MATERIAL SHOWN ::
========
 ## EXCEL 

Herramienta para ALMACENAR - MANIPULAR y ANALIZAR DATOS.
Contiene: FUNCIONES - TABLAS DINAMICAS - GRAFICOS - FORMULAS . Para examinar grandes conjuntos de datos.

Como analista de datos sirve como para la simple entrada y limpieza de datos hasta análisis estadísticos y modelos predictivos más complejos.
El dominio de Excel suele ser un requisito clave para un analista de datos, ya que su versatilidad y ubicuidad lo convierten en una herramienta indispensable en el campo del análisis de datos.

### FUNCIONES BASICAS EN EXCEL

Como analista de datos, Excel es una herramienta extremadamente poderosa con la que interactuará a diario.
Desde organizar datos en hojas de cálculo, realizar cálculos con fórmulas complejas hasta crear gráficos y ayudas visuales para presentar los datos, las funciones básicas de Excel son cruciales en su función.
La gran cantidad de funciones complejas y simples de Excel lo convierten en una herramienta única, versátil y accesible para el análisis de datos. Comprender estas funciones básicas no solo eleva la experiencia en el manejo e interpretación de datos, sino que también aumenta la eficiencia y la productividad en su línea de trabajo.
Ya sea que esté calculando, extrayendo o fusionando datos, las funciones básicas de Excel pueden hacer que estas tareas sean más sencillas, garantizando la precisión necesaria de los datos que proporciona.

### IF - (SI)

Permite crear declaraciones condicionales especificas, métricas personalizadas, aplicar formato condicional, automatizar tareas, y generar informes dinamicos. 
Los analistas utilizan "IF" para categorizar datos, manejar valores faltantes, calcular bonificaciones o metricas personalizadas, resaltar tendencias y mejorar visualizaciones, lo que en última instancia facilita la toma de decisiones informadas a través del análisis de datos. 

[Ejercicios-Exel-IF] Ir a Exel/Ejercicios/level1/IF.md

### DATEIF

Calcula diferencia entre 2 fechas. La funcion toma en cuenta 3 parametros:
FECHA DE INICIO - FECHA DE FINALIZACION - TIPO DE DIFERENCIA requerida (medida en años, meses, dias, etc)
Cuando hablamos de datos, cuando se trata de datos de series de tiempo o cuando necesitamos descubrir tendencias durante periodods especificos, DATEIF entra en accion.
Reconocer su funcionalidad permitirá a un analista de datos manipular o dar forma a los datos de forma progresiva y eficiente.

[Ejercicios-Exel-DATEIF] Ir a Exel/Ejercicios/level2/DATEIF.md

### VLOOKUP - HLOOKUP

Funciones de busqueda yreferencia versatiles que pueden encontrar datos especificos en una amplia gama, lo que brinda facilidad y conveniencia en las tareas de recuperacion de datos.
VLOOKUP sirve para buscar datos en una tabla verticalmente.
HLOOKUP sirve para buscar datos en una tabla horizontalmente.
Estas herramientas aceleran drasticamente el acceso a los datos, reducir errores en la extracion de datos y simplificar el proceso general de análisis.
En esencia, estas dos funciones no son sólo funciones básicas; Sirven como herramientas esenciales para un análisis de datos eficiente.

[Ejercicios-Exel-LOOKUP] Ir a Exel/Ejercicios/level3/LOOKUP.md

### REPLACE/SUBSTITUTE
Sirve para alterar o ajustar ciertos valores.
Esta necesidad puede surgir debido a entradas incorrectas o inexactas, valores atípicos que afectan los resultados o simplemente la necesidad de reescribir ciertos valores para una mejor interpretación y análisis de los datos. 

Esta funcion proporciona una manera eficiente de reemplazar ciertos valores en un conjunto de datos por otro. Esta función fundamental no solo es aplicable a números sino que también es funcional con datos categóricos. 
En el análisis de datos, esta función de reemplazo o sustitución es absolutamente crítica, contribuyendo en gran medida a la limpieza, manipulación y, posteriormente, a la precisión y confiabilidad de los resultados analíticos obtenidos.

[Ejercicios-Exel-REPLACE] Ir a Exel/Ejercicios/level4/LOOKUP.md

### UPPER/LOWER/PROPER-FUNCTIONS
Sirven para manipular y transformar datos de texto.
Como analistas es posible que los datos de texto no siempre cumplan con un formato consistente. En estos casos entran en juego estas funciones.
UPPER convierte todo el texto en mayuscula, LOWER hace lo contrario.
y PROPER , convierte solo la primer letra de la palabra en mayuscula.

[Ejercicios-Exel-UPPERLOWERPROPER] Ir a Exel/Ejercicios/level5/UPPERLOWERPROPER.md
========
WORK TO COMPLETE :: If a line falls between the first line of the records and the line containing "### FUNCIONES BASICAS EN EXCEL", inclusive, repeat it exactly; leave out all others.

SOLUTION TO THE EXERCISE ::
 ## EXCEL 

Herramienta para ALMACENAR - MANIPULAR y ANALIZAR DATOS.
Contiene: FUNCIONES - TABLAS DINAMICAS - GRAFICOS - FORMULAS . Para examinar grandes conjuntos de datos.

Como analista de datos sirve como para la simple entrada y limpieza de datos hasta análisis estadísticos y modelos predictivos más complejos.
El dominio de Excel suele ser un requisito clave para un analista de datos, ya que su versatilidad y ubicuidad lo convierten en una herramienta indispensable en el campo del análisis de datos.

### FUNCIONES BASICAS EN EXCEL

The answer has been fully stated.